Recovers BigQuery procedural-SQL lineage that DataHub's sqlglot parser misses, using Gudu SQLFlow.
Project description
gsp-datahub-sidecar
Recover SQL lineage that DataHub's sqlglot parser misses — across BigQuery, MSSQL, Snowflake, Oracle, and 20+ dialects — using Gudu SQLFlow.
The problem
DataHub uses sqlglot for SQL lineage extraction. sqlglot silently loses lineage on:
- BigQuery procedural SQL —
DECLARE,IF/THEN,CALL,CREATE TEMP TABLE(#11654) - BigQuery dbt deduplication macros —
array_agg()[offset(0)]with struct unpacking (#11670) - MSSQL stored procedures —
CASE...ENDbreakssplit_statements(#12606) - MSSQL identifier casing — lowercased URNs break lineage links (#13792, #11322)
- Power BI queries —
--comments silently drop JOINs from lineage (#11251)
The solution
This sidecar runs alongside your existing DataHub ingestion. It re-parses the SQL statements that sqlglot failed on using Gudu SQLFlow (which handles procedural SQL and dialect-specific syntax natively), then emits the recovered lineage to DataHub via the REST API.
DataHub ingestion (unchanged) gsp-datahub-sidecar (this tool)

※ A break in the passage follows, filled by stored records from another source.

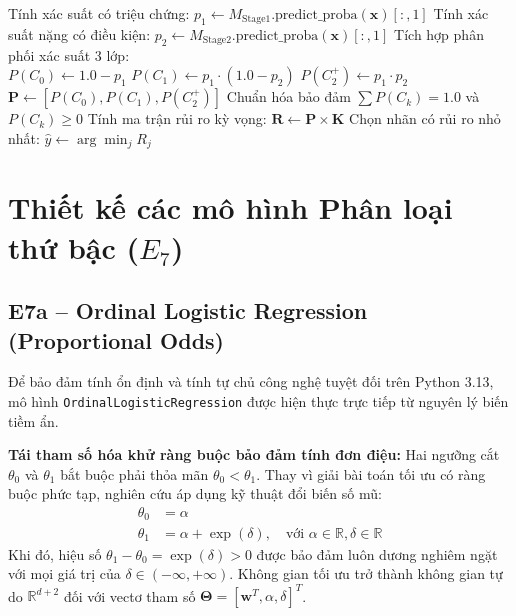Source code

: \begin{algorithm}[h!]
\SetAlgoLined
{}
Tính xác suất có triệu chứng: $p_1 \leftarrow M_{\text{Stage1}}.\text{predict\_proba}(\mathbf{x})[:, 1]$\;
Tính xác suất nặng có điều kiện: $p_2 \leftarrow M_{\text{Stage2}}.\text{predict\_proba}(\mathbf{x})[:, 1]$\;
Tích hợp phân phối xác suất 3 lớp:\\
$P(C_0) \leftarrow 1.0 - p_1$\;
$P(C_1) \leftarrow p_1 \cdot (1.0 - p_2)$\;
$P(C_2^+) \leftarrow p_1 \cdot p_2$\;
$\mathbf{P} \leftarrow [P(C_0), P(C_1), P(C_2^+)]$\;
Chuẩn hóa bảo đảm $\sum P(C_k) = 1.0$ và $P(C_k) \ge 0$\;
Tính ma trận rủi ro kỳ vọng: $\mathbf{R} \leftarrow \mathbf{P} \times \mathbf{K}$\;
Chọn nhãn có rủi ro nhỏ nhất: $\hat{y} \leftarrow \arg\min_j R_j$\;
\;
\caption{Quy trình suy diễn xác suất mềm và quyết định nhạy chi phí ($E_6$)}
\label{algo:soft-cost-sensitive}
\end{algorithm}

\section{Thiết kế các mô hình Phân loại thứ bậc ($E_7$)}
\label{sec:thiet-ke-ordinal}

\subsection{E7a – Ordinal Logistic Regression (Proportional Odds)}
Để bảo đảm tính ổn định và tính tự chủ công nghệ tuyệt đối trên Python 3.13, mô hình \texttt{OrdinalLogisticRegression} được hiện thực trực tiếp từ nguyên lý biến tiềm ẩn. 

\textbf{Tái tham số hóa khử ràng buộc bảo đảm tính đơn điệu:}
Hai ngưỡng cắt $\theta_0$ và $\theta_1$ bắt buộc phải thỏa mãn $\theta_0 < \theta_1$. Thay vì giải bài toán tối ưu có ràng buộc phức tạp, nghiên cứu áp dụng kỹ thuật đổi biến số mũ:
\begin{align}
    \theta_0 &= \alpha \\
    \theta_1 &= \alpha + \exp(\delta), \quad \text{với } \alpha \in \mathbb{R}, \delta \in \mathbb{R}
\end{align}
Khi đó, hiệu số $\theta_1 - \theta_0 = \exp(\delta) > 0$ được bảo đảm luôn dương nghiêm ngặt với mọi giá trị của $\delta \in (-\infty, +\infty)$. Không gian tối ưu trở thành không gian tự do $\mathbb{R}^{d+2}$ đối với vectơ tham số $\mathbf{\Theta} = [\mathbf{w}^T, \alpha, \delta]^T$.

audit log -> sqlglot -> lineage |
| | re-parse failed SQL with SQLFlow
v | emit recovered lineage via REST
"Command fallback" v
(lineage lost) DataHub GMS (lineage restored)
Install
pip install gsp-datahub-sidecar
If you hit error: externally-managed-environment on Ubuntu 23.04+ / Debian 12+, see Troubleshooting.
Quick start
Sample SQL files are included in the examples/ directory — try them immediately after install:
# BigQuery procedural SQL (DataHub Issue #11654):
gsp-datahub-sidecar --sql-file examples/bigquery_procedural.sql --dry-run
# BigQuery dbt deduplication macro (DataHub Issue #11670):
gsp-datahub-sidecar --sql-file examples/bigquery_dbt_dedup.sql --dry-run
# MSSQL stored procedure with CASE...END (DataHub Issue #12606):
gsp-datahub-sidecar --sql-file examples/mssql_stored_procedure.sql --db-vendor dbvmssql --dry-run
# MSSQL view with mixed-case identifiers (DataHub Issues #13792, #11322):
gsp-datahub-sidecar --sql-file examples/mssql_case_sensitivity.sql --db-vendor dbvmssql --dry-run
# Power BI query with comments (DataHub Issue #11251):
gsp-datahub-sidecar --sql-file examples/powerbi_comments.sql --db-vendor dbvmssql --dry-run
# Oracle CREATE VIEW with subqueries:
gsp-datahub-sidecar --sql-file examples/oracle_create_view.sql --db-vendor dbvoracle --dry-run
# Analyze inline SQL:
gsp-datahub-sidecar --sql "DECLARE x INT; CREATE VIEW v AS SELECT a FROM t" --dry-run
# Parse DataHub ingestion logs and emit lineage:
gsp-datahub-sidecar --config sidecar.yaml --log-file /var/log/datahub/ingest.log
Four backend modes
| Mode | Auth | Limit | Data location | Use case |
|---|---|---|---|---|
anonymous (default) |
None | 50/day per IP | SQL sent to api.gudusoft.com | Quick evaluation |
authenticated |
userId + secretKey (token-exchange) |
10k/month | SQL sent to api.gudusoft.com | Extended evaluation |
self_hosted |
userId + secretKey (token-exchange) |
Unlimited | SQL stays in your VPC | Production |
local_jar |
None (local subprocess) | Governed by your JAR license | SQL never leaves the process | Air-gapped / CI (bring your own licensed JAR) |
The authenticated and self_hosted tiers use the same SQLFlow token-exchange protocol and hit the same exportFullLineageAsJson endpoint — only the host differs (api.gudusoft.com vs. your Docker). The local_jar tier skips HTTP entirely and invokes SQLFlow's bundled DataFlowAnalyzer CLI via java; it produces the same Dataflow JSON model as the cloud path, so lineage extraction is bit-for-bit equivalent.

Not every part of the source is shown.